Hecht, a Republican and member of the state's highest civil court for 26 years, also talked about how cooperation between the Legislature and the judiciary has led to effective legal reforms. 

He singled out how state Sen. John Whitmire, D-Houston, and other juvenile justice experts' meeting with justices to discuss school ticketing of disruptive students spurred reforms in 2013. One year later, there was an 83 percent drop in criminal filings under the Education Code. "That's 90,000 fewer tickets written," Hecht said. "As a result, more kids are in classrooms and out of courts."

Hecht pressed lawmakers to extend the reforms this session to truancy and attendance laws. "Playing hooky is bad, but is it criminal?" he said.
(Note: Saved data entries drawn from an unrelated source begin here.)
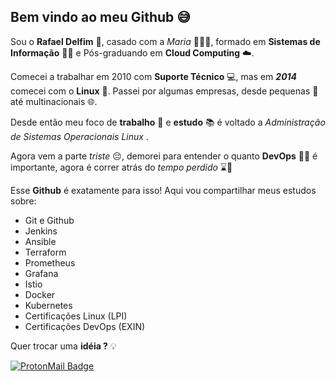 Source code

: ## Bem vindo ao meu Github 😅

Sou o **Rafael Delfim** 🧑, casado com a *Maria* 👰🤵💖, formado em **Sistemas de Informação** 👨‍🎓 e Pós-graduando em **Cloud Computing** ☁️.

Comecei a trabalhar em 2010 com **Suporte Técnico** 💻, mas em ***2014*** comecei com o **Linux** 🐧. Passei por algumas empresas, desde pequenas 🏢 até multinacionais 🌐.

Desde então meu foco de **trabalho**  💼 e **estudo** 📚 é voltado a *Administração de Sistemas Operacionais  Linux* .

Agora vem a parte *triste* 😔, demorei para entender o quanto **DevOps** 👨‍💻 é importante, agora é correr atrás do *tempo perdido* ⌛️🏃

Esse **Github** é exatamente para isso! Aqui vou compartilhar meus estudos sobre:

 - Git e Github 
 - Jenkins 
 - Ansible 
 - Terraform
 - Prometheus
 - Grafana
 - Istio
 - Docker
 - Kubernetes
 - Certificações Linux (LPI)
 - Certificações DevOps (EXIN)

Quer trocar uma **idéia ?** 💡 

[![ProtonMail Badge](https://img.shields.io/badge/ProtonMail-8B89CC?style=for-the-badge&logo=protonmail&logoColor=white&link=mailto:rafaeldelfim@pm.me/)
](mailto:rafaeldelfim@pm.me)
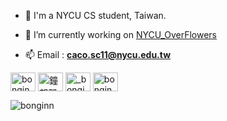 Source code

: - 📖 I'm a NYCU CS student, Taiwan.

- 🔭 I’m currently working on [NYCU_OverFlowers](https://github.com/Kai-0530/NYCU_OverFlowers)

- 📫 Email : **caco.sc11@nycu.edu.tw**

<p align="left">
<a href="https://kaggle.com/bonginn" target="blank"><img align="center" src="https://raw.githubusercontent.com/rahuldkjain/github-profile-readme-generator/master/src/images/icons/Social/kaggle.svg" alt="bonginn" height="30" width="40" /></a>
<a href="https://www.facebook.com/profile.php?id=100007331499275&mibextid=kFxxJD" target="blank"><img align="center" src="https://raw.githubusercontent.com/rahuldkjain/github-profile-readme-generator/master/src/images/icons/Social/facebook.svg" alt="鐘邦郡" height="30" width="40" /></a>
<a href="https://instagram.com/_bongin_" target="blank"><img align="center" src="https://raw.githubusercontent.com/rahuldkjain/github-profile-readme-generator/master/src/images/icons/Social/instagram.svg" alt="_bongin_" height="30" width="40" /></a>
<a href="https://codeforces.com/profile/bonginn" target="blank"><img align="center" src="https://raw.githubusercontent.com/rahuldkjain/github-profile-readme-generator/master/src/images/icons/Social/codeforces.svg" alt="bonginn" height="30" width="40" /></a>
</p>

<p>&nbsp;<img align="left" src="https://github-readme-stats.vercel.app/api?username=bonginn&show_icons=true&locale=en&theme=tokyonight" alt="bonginn" /></p>
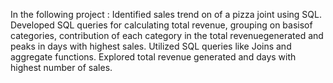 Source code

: In the following project :
Identified sales trend on of a pizza joint using SQL.
Developed SQL queries for calculating total revenue, grouping on basisof categories, contribution of each category in the total revenuegenerated and peaks in days with highest sales.
Utilized SQL queries like Joins and aggregate functions. 
Explored total revenue generated and days with highest number of sales.
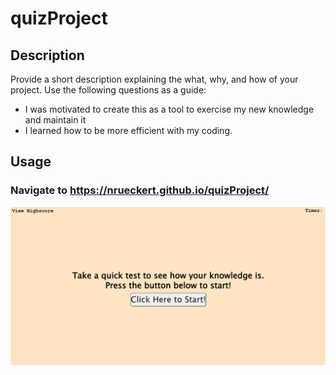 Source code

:# quizProject

## Description

Provide a short description explaining the what, why, and how of your project. Use the following questions as a guide:

- I was motivated to create this as a tool to exercise my new knowledge and maintain it
- I learned how to be more efficient with my coding.

## Usage

### Navigate to https://nrueckert.github.io/quizProject/

    
![Website with a timer, start button, and view highscore for a quiz](assets/images/e.png)
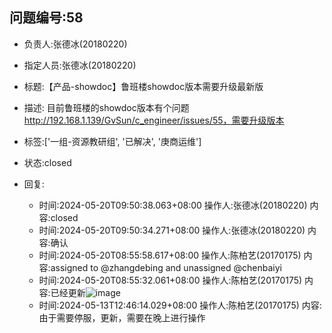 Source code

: ## 问题编号:58
- 负责人:张德冰(20180220)
- 指定人员:张德冰(20180220)
- 标题:【产品-showdoc】鲁班楼showdoc版本需要升级最新版
- 描述:
目前鲁班楼的showdoc版本有个问题 http://192.168.1.139/GvSun/c_engineer/issues/55，需要升级版本

- 标签:['一组-资源教研组', '已解决', '庚商运维']
- 状态:closed
- 回复:
    - 时间:2024-05-20T09:50:38.063+08:00
      操作人:张德冰(20180220)
      内容:closed
    - 时间:2024-05-20T09:50:34.271+08:00
      操作人:张德冰(20180220)
      内容:确认
    - 时间:2024-05-20T08:55:58.617+08:00
      操作人:陈柏艺(20170175)
      内容:assigned to @zhangdebing and unassigned @chenbaiyi
    - 时间:2024-05-20T08:55:32.061+08:00
      操作人:陈柏艺(20170175)
      内容:已经更新![image](/uploads/019c46fad4f68fc3d03f42e11d5cfb32/image.png)
    - 时间:2024-05-13T12:46:14.029+08:00
      操作人:陈柏艺(20170175)
      内容:由于需要停服，更新，需要在晚上进行操作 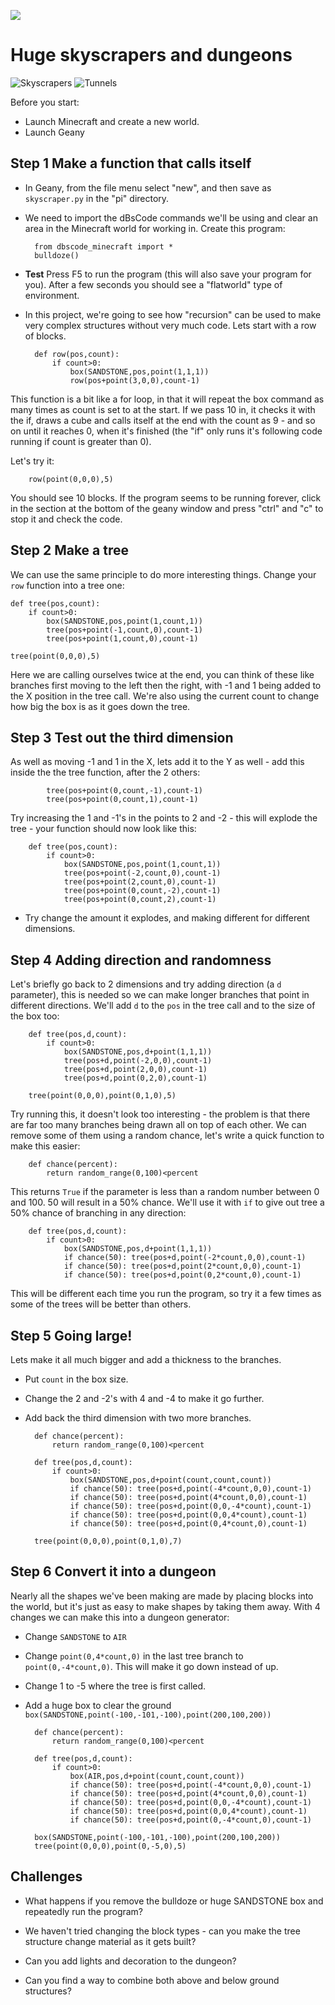 ![](../images/dbscode.png)

# Huge skyscrapers and dungeons

![Skyscrapers](../images/skyscraper.jpg "Skyscrapers")
![Tunnels](../images/tunnels.jpg "Tunnels")

Before you start:

* Launch Minecraft and create a new world.
* Launch Geany

## Step 1 Make a function that calls itself

* In Geany, from the file menu select "new", and then save as
  `skyscraper.py` in the "pi" directory.

* We need to import the dBsCode commands we'll be using and clear an
area in the Minecraft world for working in. Create this program:

        from dbscode_minecraft import *
        bulldoze()

* **Test** Press F5 to run the program (this will also save your program
for you). After a few seconds you should see a "flatworld" type of
environment.

* In this project, we're going to see how "recursion" can be used to
make very complex structures without very much code. Lets start with a
row of blocks.

        def row(pos,count):
            if count>0:
                box(SANDSTONE,pos,point(1,1,1))
                row(pos+point(3,0,0),count-1)

This function is a bit like a for loop, in that it will repeat the box
command as many times as count is set to at the start. If we pass 10 in,
it checks it with the if, draws a cube and calls itself at the end with
the count as 9 - and so on until it reaches 0, when it's finished (the
"if" only runs it's following code running if count is greater than 0).

Let's try it:

        row(point(0,0,0),5)

You should see 10 blocks. If the program seems to be running forever,
click in the section at the bottom of the geany window and press "ctrl"
and "c" to stop it and check the code.

## Step 2 Make a tree

We can use the same principle to do more interesting things. Change your
`row` function into a tree one:

    def tree(pos,count):
        if count>0:
            box(SANDSTONE,pos,point(1,count,1))
            tree(pos+point(-1,count,0),count-1)
            tree(pos+point(1,count,0),count-1)

    tree(point(0,0,0),5)

Here we are calling ourselves twice at the end, you can think of these
like branches first moving to the left then the right, with -1 and 1
being added to the X position in the tree call. We're also using the
current count to change how big the box is as it goes down the tree.

## Step 3 Test out the third dimension

As well as moving -1 and 1 in the X, lets add it to the Y as well - add
this inside the the tree function, after the 2 others:

            tree(pos+point(0,count,-1),count-1)
            tree(pos+point(0,count,1),count-1)

Try increasing the 1 and -1's in the points to 2 and -2 - this will
explode the tree - your function should now look like this:

        def tree(pos,count):
            if count>0:
                box(SANDSTONE,pos,point(1,count,1))
                tree(pos+point(-2,count,0),count-1)
                tree(pos+point(2,count,0),count-1)
                tree(pos+point(0,count,-2),count-1)
                tree(pos+point(0,count,2),count-1)

* Try change the amount it explodes, and making different for different
  dimensions.

## Step 4 Adding direction and randomness

Let's briefly go back to 2 dimensions and try adding direction (a `d`
parameter), this is needed so we can make longer branches that point in
different directions. We'll add `d` to the `pos` in the tree call and to
the size of the box too:

        def tree(pos,d,count):
            if count>0:
                box(SANDSTONE,pos,d+point(1,1,1))
                tree(pos+d,point(-2,0,0),count-1)
                tree(pos+d,point(2,0,0),count-1)
                tree(pos+d,point(0,2,0),count-1)

        tree(point(0,0,0),point(0,1,0),5)

Try running this, it doesn't look too interesting - the problem is that
there are far too many branches being drawn all on top of each other. We
can remove some of them using a random chance, let's write a quick
function to make this easier:

        def chance(percent):
            return random_range(0,100)<percent

This returns `True` if the parameter is less than a random number
between 0 and 100. 50 will result in a 50% chance. We'll use it with
`if` to give out tree a 50% chance of branching in any direction:

        def tree(pos,d,count):
            if count>0:
                box(SANDSTONE,pos,d+point(1,1,1))
                if chance(50): tree(pos+d,point(-2*count,0,0),count-1)
                if chance(50): tree(pos+d,point(2*count,0,0),count-1)
                if chance(50): tree(pos+d,point(0,2*count,0),count-1)

This will be different each time you run the program, so try it a few
times as some of the trees will be better than others.

## Step 5 Going large!

Lets make it all much bigger and add a thickness to the branches.

* Put `count` in the box size.
* Change the 2 and -2's with 4 and -4 to make it go further.
* Add back the third dimension with two more branches.

        def chance(percent):
            return random_range(0,100)<percent

        def tree(pos,d,count):
            if count>0:
                box(SANDSTONE,pos,d+point(count,count,count))
                if chance(50): tree(pos+d,point(-4*count,0,0),count-1)
                if chance(50): tree(pos+d,point(4*count,0,0),count-1)
                if chance(50): tree(pos+d,point(0,0,-4*count),count-1)
                if chance(50): tree(pos+d,point(0,0,4*count),count-1)
                if chance(50): tree(pos+d,point(0,4*count,0),count-1)

        tree(point(0,0,0),point(0,1,0),7)

## Step 6 Convert it into a dungeon

Nearly all the shapes we've been making are made by placing blocks into
the world, but it's just as easy to make shapes by taking them away. With
4 changes we can make this into a dungeon generator:

* Change `SANDSTONE` to `AIR`
* Change `point(0,4*count,0)` in the last tree branch to
  `point(0,-4*count,0)`. This will make it go down instead of up.
* Change 1 to -5 where the tree is first called.
* Add a huge box to clear the ground
  `box(SANDSTONE,point(-100,-101,-100),point(200,100,200))`

        def chance(percent):
            return random_range(0,100)<percent

        def tree(pos,d,count):
            if count>0:
                box(AIR,pos,d+point(count,count,count))
                if chance(50): tree(pos+d,point(-4*count,0,0),count-1)
                if chance(50): tree(pos+d,point(4*count,0,0),count-1)
                if chance(50): tree(pos+d,point(0,0,-4*count),count-1)
                if chance(50): tree(pos+d,point(0,0,4*count),count-1)
                if chance(50): tree(pos+d,point(0,-4*count,0),count-1)

        box(SANDSTONE,point(-100,-101,-100),point(200,100,200))
        tree(point(0,0,0),point(0,-5,0),5)


## Challenges

* What happens if you remove the bulldoze or huge SANDSTONE box and
  repeatedly run the program?

* We haven't tried changing the block types - can you make the tree
structure change material as it gets built?

* Can you add lights and decoration to the dungeon?

* Can you find a way to combine both above and below ground structures?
The chief justice reminded legislators that the judiciary takes up very little of the state's budget, with only one-third of 1 percent of the budget going to Texas court system

"You're getting your money's worth," he said. 

At a news conference after his speech, Hecht continued to make the case for increased legal aid funding. He was joined by fellow Supreme Court Justice Eva Guzman, former U.S. Supreme Court nominee and Dallas attorney Harriet Miers, and several House lawmakers, including state Reps. Sarah Davis, R-West University Place, and Senfronia Thompson, D-Houston.

“It’s humanitarian for the people who need service, it’s good for the economy, it gets people back on their feet,” Hecht said. “And, importantly, for the court, it’s essential to the rule of law.”

 

He said that four out of five of those who qualify for legal aid in the state are currently turned away. The additional $4 million in funding earmarked specifically for veterans would help all of those eligible for legal assistance, Hecht said, because it would free up existing funds for others in need.

Davis and Thompson both spoke in favor of House Bill 1079, bipartisan legislation they said they've filed to help address the budget shortfall for legal aid programs.

“We are keeping the doors of the courthouse open for those who need to have access to justice but who do not have the money to pay for legal services,” Thompson said.

Morgan Smith contributed to this story.